Figures released last month show police received 10,582 OIA requests between May 2014 and April 2015, around 28 a day, more than one every hour. A fifth of those aren't being processed on time.
The document, released to a member of the public, reveals police aren't recording how many requests are partially or totally refused. A total of 1,942 were processed out of the 20-day time limit and a further 406 were outstanding as of a month ago.
Chief Ombudsman Dame Beverley Wakem is confident the police are responding as quickly as they can in the face of a huge number of submissions, but says it's important to record how many requests they turn down.
"Under the Public Records Act you should be keeping information from which you could derive those statistics, and I would have thought that should be the final part of their complaints process," she says.
"Each agency should know as part of management oversight not only that they got a complaint or request for information, but what happened to it, if it was timely and what ensued. It is another indicator of how efficient and effective your department is."
But police spokesperson Grant Ogilvie claims police have no "business need" to track how many responses are partially or totally refused.
"Many of these requests are not straightforward. They frequently relate to complex and sensitive issues involving private information, or issues which are under active police investigation or before the courts," he says.
"We must always balance the need to meet the requirements of the Act whilst ensuring we don't disclose private information, compromise investigations or court processes. This means that responses can often take time to prepare."
Dame Beverley is currently overseeing a review of how Government agencies use the OIA, and says the police are "probably doing as well as anyone could do" with the workload. Complaint numbers have been low, with only 30 people coming to the Ombudsman in that time with complaints over delays, and only six of those being upheld.
"There's a whole range of things that can conspire against a prompt and tidy response, but deliberate delays by agencies are not something that has emerged from our review. I'd be very surprised if I found evidence of malicious practice."
Dame Beverley also highlighted the influence of the 33-year-old law, saying the OIA has the "importance of a piece of constitutional legislation" and plays a key part in reducing corruption and safeguarding democracy.
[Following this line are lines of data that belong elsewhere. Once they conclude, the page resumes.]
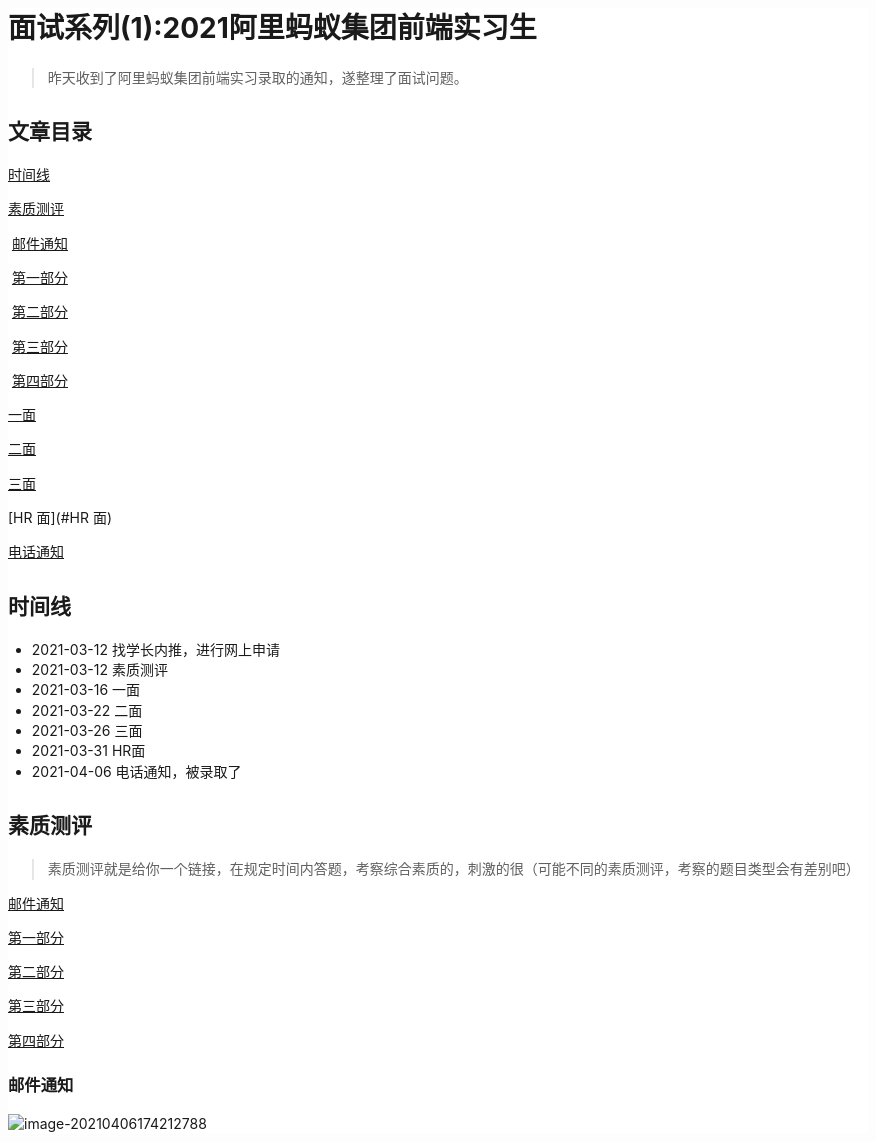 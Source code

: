 # 面试系列(1):2021阿里蚂蚁集团前端实习生

> 昨天收到了阿里蚂蚁集团前端实习录取的通知，遂整理了面试问题。

## 文章目录

[时间线](#时间线)

[素质测评](#[素质测评)

​	[邮件通知](#邮件通知)

​	[第一部分](#第一部分)

​	[第二部分](#第二部分)

​	[第三部分](#第三部分)

​	[第四部分](#第四部分)

[一面](#一面)

[二面](#二面)

[三面](#三面)

[HR 面](#HR 面)

[电话通知](#电话通知)

## 时间线

- 2021-03-12 找学长内推，进行网上申请
- 2021-03-12 素质测评
- 2021-03-16 一面
- 2021-03-22 二面
- 2021-03-26 三面
- 2021-03-31 HR面
- 2021-04-06 电话通知，被录取了

## 素质测评

> 素质测评就是给你一个链接，在规定时间内答题，考察综合素质的，刺激的很（可能不同的素质测评，考察的题目类型会有差别吧）

[邮件通知](#邮件通知)

[第一部分](#第一部分)

[第二部分](#第二部分)

[第三部分](#第三部分)

[第四部分](#第四部分)

### 邮件通知

![image-20210406174212788](https://gitee.com/twilight_h_1184651848/pic-go-img/raw/master/%E9%9D%A2%E8%AF%95/20210406174404.png)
"We should do everything we can to make sure we don't water it down in any way, by inattention or administration."
Police have previously tried to improve how they handle OIA requests and in 2011 overhauled the entire system with new training, new clarification of roles and responsibilities and a new single electronic system to log and track requests.
Kilian O'Gorman, who received the data under the OIA, argues there is still room for improvement, particularly around the way police treat and think about their information.
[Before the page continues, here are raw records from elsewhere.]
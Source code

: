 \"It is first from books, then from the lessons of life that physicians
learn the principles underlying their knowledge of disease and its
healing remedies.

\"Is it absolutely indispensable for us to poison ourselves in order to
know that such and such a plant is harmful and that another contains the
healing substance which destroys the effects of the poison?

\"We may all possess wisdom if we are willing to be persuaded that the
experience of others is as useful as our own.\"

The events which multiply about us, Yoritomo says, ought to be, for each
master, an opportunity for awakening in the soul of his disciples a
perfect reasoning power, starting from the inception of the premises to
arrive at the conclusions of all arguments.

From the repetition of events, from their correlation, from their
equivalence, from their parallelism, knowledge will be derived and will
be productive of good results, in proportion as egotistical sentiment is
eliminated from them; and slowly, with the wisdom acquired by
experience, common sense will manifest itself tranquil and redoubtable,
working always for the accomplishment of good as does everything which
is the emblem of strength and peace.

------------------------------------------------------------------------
He believes police should start preemptively releasing information to reduce the number of requests they receive and cut down their workload, publishing to the internet and in the public record whenever they can.
"The numbers alone are enough to generate some sympathy to the police command's position," he says.
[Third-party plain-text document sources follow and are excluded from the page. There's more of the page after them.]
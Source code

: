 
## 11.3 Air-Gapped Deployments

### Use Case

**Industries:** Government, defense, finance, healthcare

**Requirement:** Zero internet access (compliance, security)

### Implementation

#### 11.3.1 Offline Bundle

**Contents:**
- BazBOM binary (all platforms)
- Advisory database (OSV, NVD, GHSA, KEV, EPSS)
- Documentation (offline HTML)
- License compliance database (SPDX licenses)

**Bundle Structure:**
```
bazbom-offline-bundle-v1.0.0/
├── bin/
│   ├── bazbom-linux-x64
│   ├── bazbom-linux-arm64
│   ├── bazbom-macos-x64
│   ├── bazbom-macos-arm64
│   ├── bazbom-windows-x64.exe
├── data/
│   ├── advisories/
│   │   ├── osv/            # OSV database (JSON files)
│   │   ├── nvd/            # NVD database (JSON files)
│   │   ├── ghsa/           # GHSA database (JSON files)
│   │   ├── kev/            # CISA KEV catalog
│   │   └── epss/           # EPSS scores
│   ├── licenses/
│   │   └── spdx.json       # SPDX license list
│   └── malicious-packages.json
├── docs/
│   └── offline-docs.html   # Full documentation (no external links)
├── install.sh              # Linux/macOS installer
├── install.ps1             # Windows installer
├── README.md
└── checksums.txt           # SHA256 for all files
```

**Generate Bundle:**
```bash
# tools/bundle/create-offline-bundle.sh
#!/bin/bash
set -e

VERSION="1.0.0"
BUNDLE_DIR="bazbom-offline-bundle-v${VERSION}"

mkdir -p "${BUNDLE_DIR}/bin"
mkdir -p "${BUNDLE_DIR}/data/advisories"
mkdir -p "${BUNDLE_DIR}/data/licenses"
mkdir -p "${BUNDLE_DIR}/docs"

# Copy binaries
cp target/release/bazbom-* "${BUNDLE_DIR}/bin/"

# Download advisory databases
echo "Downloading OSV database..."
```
"If we generously, and naïvely, suggest that each one can be completely processed within 120 minutes, it still equates to over 10 full-time equivalent police staff… There's $650,000 of police time spent answering OIA."
Mr O'Gorman suggests police could also outsource their OIA functions to an independent entity to manage the process or create a page on FYI, a website which encourages the public to collaborate on OIA requests.
Police admit there may be discrepancies in the data they provided around OIA requests, saying their staff probably failed to record completion on some requests and others cases may have recorded incorrect times.
Samantha Olley is a student at the New Zealand Broadcasting School.